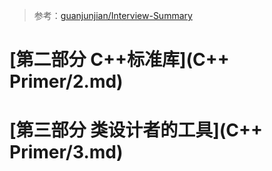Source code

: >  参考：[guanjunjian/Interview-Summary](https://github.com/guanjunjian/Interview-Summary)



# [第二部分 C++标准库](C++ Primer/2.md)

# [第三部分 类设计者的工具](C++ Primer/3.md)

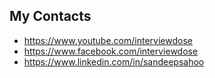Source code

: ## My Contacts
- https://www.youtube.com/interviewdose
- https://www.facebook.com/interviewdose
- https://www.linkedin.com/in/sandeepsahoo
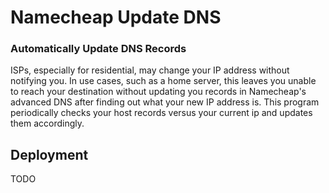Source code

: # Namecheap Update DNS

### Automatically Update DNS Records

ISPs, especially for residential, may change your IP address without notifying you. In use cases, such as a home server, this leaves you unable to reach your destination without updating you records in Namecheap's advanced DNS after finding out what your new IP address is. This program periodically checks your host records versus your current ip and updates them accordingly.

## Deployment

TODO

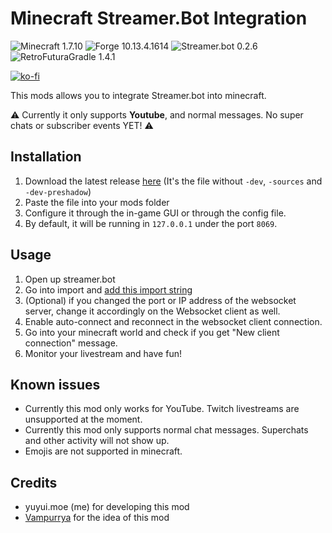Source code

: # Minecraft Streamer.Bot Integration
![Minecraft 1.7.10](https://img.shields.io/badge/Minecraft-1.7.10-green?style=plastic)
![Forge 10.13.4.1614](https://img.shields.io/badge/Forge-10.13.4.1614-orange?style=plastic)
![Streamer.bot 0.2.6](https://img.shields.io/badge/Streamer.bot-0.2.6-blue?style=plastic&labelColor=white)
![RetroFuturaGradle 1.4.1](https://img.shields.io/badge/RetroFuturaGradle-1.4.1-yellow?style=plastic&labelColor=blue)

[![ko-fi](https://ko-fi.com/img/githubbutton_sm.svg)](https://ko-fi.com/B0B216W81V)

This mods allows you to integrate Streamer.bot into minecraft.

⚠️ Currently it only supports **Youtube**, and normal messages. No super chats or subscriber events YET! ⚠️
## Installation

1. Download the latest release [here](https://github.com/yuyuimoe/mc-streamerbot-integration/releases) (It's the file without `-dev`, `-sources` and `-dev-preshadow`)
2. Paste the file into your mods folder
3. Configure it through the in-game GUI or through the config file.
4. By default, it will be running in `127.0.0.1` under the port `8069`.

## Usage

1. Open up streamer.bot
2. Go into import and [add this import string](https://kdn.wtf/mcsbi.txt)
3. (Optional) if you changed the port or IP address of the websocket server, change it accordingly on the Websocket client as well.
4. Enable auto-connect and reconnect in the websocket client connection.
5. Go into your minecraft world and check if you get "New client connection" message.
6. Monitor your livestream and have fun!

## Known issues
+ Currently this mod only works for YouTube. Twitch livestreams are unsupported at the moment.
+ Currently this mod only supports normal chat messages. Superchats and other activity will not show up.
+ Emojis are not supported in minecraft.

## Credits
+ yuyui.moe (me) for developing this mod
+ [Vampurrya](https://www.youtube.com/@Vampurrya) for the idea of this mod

────────────────

● **Exercise instructions**: When copying the records, reproduce every entry exactly and omit all pictures.

● **Answer to this exercise**:
Source code

: >  参考：[guanjunjian/Interview-Summary](https://github.com/guanjunjian/Interview-Summary)



# [第二部分 C++标准库](C++ Primer/2.md)

# [第三部分 类设计者的工具](C++ Primer/3.md)

Source code

: ## My Contacts
- https://www.youtube.com/interviewdose
- https://www.facebook.com/interviewdose
- https://www.linkedin.com/in/sandeepsahoo
Source code

: # Namecheap Update DNS

### Automatically Update DNS Records

ISPs, especially for residential, may change your IP address without notifying you. In use cases, such as a home server, this leaves you unable to reach your destination without updating you records in Namecheap's advanced DNS after finding out what your new IP address is. This program periodically checks your host records versus your current ip and updates them accordingly.

## Deployment

TODO

Source code

: # Minecraft Streamer.Bot Integration
![Minecraft 1.7.10](https://img.shields.io/badge/Minecraft-1.7.10-green?style=plastic)
![Forge 10.13.4.1614](https://img.shields.io/badge/Forge-10.13.4.1614-orange?style=plastic)
![Streamer.bot 0.2.6](https://img.shields.io/badge/Streamer.bot-0.2.6-blue?style=plastic&labelColor=white)
![RetroFuturaGradle 1.4.1](https://img.shields.io/badge/RetroFuturaGradle-1.4.1-yellow?style=plastic&labelColor=blue)

[![ko-fi](https://ko-fi.com/img/githubbutton_sm.svg)](https://ko-fi.com/B0B216W81V)

This mods allows you to integrate Streamer.bot into minecraft.

⚠️ Currently it only supports **Youtube**, and normal messages. No super chats or subscriber events YET! ⚠️
## Installation

1. Download the latest release [here](https://github.com/yuyuimoe/mc-streamerbot-integration/releases) (It's the file without `-dev`, `-sources` and `-dev-preshadow`)
2. Paste the file into your mods folder
3. Configure it through the in-game GUI or through the config file.
4. By default, it will be running in `127.0.0.1` under the port `8069`.

## Usage

1. Open up streamer.bot
2. Go into import and [add this import string](https://kdn.wtf/mcsbi.txt)
3. (Optional) if you changed the port or IP address of the websocket server, change it accordingly on the Websocket client as well.
4. Enable auto-connect and reconnect in the websocket client connection.
5. Go into your minecraft world and check if you get "New client connection" message.
6. Monitor your livestream and have fun!

## Known issues
+ Currently this mod only works for YouTube. Twitch livestreams are unsupported at the moment.
+ Currently this mod only supports normal chat messages. Superchats and other activity will not show up.
+ Emojis are not supported in minecraft.

## Credits
+ yuyui.moe (me) for developing this mod
+ [Vampurrya](https://www.youtube.com/@Vampurrya) for the idea of this mod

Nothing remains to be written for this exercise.